Studies done in the Peruvian general population have shown that while women’s mean number of partners was less than one during the previous year, near 20% of women reported that their male partners had sex with sex workers or another woman in the same period.23 These differences are somewhat accepted in the Peruvian society and were maintained by male participants, who had more partners and interacted with more risk groups.

Although the number of partners reported by women was lower than the number reported by men, this number was considerably higher than the number of partners reported by Peruvian women in the general population.28 Contact with people with other sexual behavior patterns, change in acceptable sexual conduct, social exclusion, or compelling economic needs may explain at least in part this difference with the general population.

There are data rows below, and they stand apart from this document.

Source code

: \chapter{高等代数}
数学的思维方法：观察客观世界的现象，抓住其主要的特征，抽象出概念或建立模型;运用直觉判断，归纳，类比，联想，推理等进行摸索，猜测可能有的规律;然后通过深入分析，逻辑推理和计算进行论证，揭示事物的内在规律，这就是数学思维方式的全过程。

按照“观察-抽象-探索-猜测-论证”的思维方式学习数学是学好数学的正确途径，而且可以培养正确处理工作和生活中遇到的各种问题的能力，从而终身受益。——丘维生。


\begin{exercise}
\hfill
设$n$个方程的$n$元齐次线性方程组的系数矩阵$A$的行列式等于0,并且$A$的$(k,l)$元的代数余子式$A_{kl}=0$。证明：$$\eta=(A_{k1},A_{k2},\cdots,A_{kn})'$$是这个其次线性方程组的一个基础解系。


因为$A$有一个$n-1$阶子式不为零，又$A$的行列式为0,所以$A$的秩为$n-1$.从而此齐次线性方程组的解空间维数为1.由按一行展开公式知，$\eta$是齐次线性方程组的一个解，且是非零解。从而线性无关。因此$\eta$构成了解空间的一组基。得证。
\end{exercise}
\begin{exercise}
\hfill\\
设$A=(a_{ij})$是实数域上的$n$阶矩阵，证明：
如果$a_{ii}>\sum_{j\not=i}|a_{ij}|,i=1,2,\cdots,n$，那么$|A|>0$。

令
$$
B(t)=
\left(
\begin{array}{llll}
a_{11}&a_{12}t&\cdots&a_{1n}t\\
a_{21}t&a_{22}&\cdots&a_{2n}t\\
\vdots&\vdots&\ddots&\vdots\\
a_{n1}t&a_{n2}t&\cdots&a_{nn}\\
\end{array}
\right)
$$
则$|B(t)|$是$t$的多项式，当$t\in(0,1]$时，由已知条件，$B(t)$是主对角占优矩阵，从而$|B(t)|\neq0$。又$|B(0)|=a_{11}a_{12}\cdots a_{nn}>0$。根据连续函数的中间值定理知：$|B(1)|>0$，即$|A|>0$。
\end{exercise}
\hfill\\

Most participants were young adults with higher education working in jobs like bartenders or waiters. The lack of well-paying work opportunities for young people in developing countries is not an exclusive problem of Peru. But in Cuzco, where casual sexual activity, alcohol, and drugs are widely available, young people in this socioeconomic situation become vulnerable. Similar social inequities among core groups drive STI/HIV epidemics in many parts of the world.29

Young Peruvians engaging in sex with travelers are a vulnerable population with limited access to health care, prevention information, and capacity to negotiate in social relationships. This marginal group is forced to interact with an economically privileged group. Participants volunteered information about the existence of various degrees of coercion by business owners, who forced their employees to drink and dance with travelers as a way of increasing profits.

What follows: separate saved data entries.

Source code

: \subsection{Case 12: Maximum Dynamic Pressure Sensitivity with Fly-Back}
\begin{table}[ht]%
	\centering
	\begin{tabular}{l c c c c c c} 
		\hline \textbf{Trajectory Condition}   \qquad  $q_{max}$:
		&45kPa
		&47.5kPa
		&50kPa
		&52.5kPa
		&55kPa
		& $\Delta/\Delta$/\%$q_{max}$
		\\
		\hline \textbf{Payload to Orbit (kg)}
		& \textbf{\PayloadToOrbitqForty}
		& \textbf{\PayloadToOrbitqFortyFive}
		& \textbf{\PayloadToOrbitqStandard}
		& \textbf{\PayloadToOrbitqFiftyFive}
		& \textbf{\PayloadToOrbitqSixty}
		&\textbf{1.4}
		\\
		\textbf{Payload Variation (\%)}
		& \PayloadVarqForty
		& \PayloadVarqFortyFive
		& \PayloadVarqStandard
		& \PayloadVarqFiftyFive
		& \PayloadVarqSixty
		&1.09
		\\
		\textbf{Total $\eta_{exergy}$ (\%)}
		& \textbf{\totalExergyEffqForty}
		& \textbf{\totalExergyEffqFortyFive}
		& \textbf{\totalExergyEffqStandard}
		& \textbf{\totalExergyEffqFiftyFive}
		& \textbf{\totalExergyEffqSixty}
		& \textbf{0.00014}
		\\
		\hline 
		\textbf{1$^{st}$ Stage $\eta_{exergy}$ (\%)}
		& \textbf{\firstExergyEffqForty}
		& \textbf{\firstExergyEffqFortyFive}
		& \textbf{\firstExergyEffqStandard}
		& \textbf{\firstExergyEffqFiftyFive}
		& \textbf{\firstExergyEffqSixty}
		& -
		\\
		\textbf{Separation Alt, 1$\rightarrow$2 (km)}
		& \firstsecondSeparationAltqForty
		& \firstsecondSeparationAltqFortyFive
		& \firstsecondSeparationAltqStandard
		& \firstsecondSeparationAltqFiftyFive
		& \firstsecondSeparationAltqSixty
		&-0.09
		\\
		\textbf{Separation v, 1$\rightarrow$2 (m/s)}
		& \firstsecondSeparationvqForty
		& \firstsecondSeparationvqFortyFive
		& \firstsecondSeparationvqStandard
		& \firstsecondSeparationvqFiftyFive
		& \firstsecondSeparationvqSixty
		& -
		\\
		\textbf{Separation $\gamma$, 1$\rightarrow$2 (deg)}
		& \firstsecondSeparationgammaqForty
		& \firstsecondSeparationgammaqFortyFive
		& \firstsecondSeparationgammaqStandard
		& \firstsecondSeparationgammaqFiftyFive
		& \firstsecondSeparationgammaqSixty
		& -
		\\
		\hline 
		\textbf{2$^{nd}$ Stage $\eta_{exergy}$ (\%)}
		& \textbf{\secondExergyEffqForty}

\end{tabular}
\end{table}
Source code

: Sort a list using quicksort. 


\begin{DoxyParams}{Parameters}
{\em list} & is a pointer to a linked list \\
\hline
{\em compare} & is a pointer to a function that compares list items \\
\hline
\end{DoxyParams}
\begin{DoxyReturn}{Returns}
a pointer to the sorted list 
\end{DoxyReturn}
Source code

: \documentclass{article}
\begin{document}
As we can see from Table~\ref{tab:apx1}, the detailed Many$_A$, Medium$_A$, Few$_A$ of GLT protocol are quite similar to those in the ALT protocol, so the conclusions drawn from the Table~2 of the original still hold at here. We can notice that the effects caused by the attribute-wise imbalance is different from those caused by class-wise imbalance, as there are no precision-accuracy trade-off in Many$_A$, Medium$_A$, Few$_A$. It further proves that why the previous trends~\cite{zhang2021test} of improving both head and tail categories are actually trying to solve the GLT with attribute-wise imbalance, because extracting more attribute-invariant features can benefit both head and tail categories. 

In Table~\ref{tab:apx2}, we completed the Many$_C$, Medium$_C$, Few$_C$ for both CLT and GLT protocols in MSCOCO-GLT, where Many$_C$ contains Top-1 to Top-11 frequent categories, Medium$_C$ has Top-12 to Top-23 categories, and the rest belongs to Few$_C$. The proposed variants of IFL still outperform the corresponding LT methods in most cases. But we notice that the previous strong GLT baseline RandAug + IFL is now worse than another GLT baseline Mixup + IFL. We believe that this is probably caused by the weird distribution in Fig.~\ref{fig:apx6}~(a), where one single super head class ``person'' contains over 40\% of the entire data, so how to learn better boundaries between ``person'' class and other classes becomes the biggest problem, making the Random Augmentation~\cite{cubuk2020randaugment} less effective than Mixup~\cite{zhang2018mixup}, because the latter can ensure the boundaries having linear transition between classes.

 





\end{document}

Although male participants exhibited riskier behavior, the seroprevalence of STI antibodies was not significantly different among men and women. In contrast, other studies on seroprevalence of C trachomatis, HSV type 2, and T pallidum showed higher rates among women despite less riskier behavior.23

The seroprevalence HSV type 2 antibodies was remarkably high. Studies suggest that the prevalence of HSV type 2 is increasing in developing countries,30 typically where HIV/AIDS is a serious problem.31–33 The relationship between HSV and HIV transmission34,35 is of concern in the population studied since other multiple risk factors for HIV infection are also present.

In conclusion, this group of young Peruvians exhibited high-risk sexual behavior and high STI seroprevalence. Their interaction with different groups underscores the importance that they have in transmitting STI inside and outside Peru. This group, as well as other similar groups in developing countries, needs to be recognized as a marginal vulnerable group and included in preventive interventions by the local health authorities.

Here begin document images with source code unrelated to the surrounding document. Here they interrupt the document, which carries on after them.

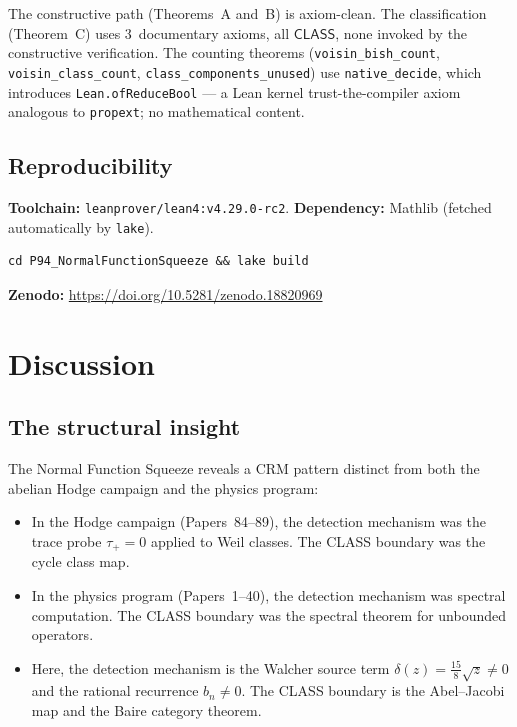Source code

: \documentclass[11pt]{article}
\theoremstyle{plain}
\theoremstyle{definition}
\theoremstyle{remark}
\newcommand{\CLASS}{\ensuremath{\mathsf{CLASS}}}
\begin{document}
The constructive path (Theorems~A and~B) is axiom-clean. The classification (Theorem~C) uses $3$~documentary axioms, all $\CLASS$, none invoked by the constructive verification. The counting theorems (\texttt{voisin\_bish\_count}, \texttt{voisin\_class\_count}, \texttt{class\_components\_unused}) use \texttt{native\_decide}, which introduces \texttt{Lean.ofReduceBool} --- a Lean kernel trust-the-compiler axiom analogous to \texttt{propext}; no mathematical content.

\subsection{Reproducibility}

\textbf{Toolchain:} \texttt{leanprover/lean4:v4.29.0-rc2}.
\textbf{Dependency:} Mathlib (fetched automatically by \texttt{lake}).

\begin{verbatim}
cd P94_NormalFunctionSqueeze && lake build
\end{verbatim}

\noindent
\textbf{Zenodo:} \url{https://doi.org/10.5281/zenodo.18820969}

\section{Discussion}
\label{sec:discussion}

\subsection{The structural insight}

The Normal Function Squeeze reveals a CRM pattern distinct from both the abelian Hodge campaign and the physics program:
\begin{itemize}[nosep]
\item In the Hodge campaign (Papers~84--89), the detection mechanism was the trace probe $\tau_+ = 0$ applied to Weil classes. The CLASS boundary was the cycle class map.
\item In the physics program (Papers~1--40), the detection mechanism was spectral computation. The CLASS boundary was the spectral theorem for unbounded operators.
\item Here, the detection mechanism is the Walcher source term $\delta(z) = \tfrac{15}{8}\sqrt{z} \neq 0$ and the rational recurrence $b_n \neq 0$. The CLASS boundary is the Abel--Jacobi map and the Baire category theorem.
\end{itemize}
\end{document}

We would like to thank our field workers Ms. Anahi Cardona, Ms. Fabiola Vega, Ms. Erika Camacho, and Mr. Fedor Yancaya for their tireless efforts to assure the quality of the data gathered for the study. We are also grateful to Dr Manuel Montoya for helping in the coordination of the logistics of the study and to Dr A. Clinton White for critically reviewing the final version of the article. This study was partially funded by the Peruvian National Institute of Health and the International Society of Travel Medicine.

Declaration of Interests

The authors state that they have no conflicts of interest.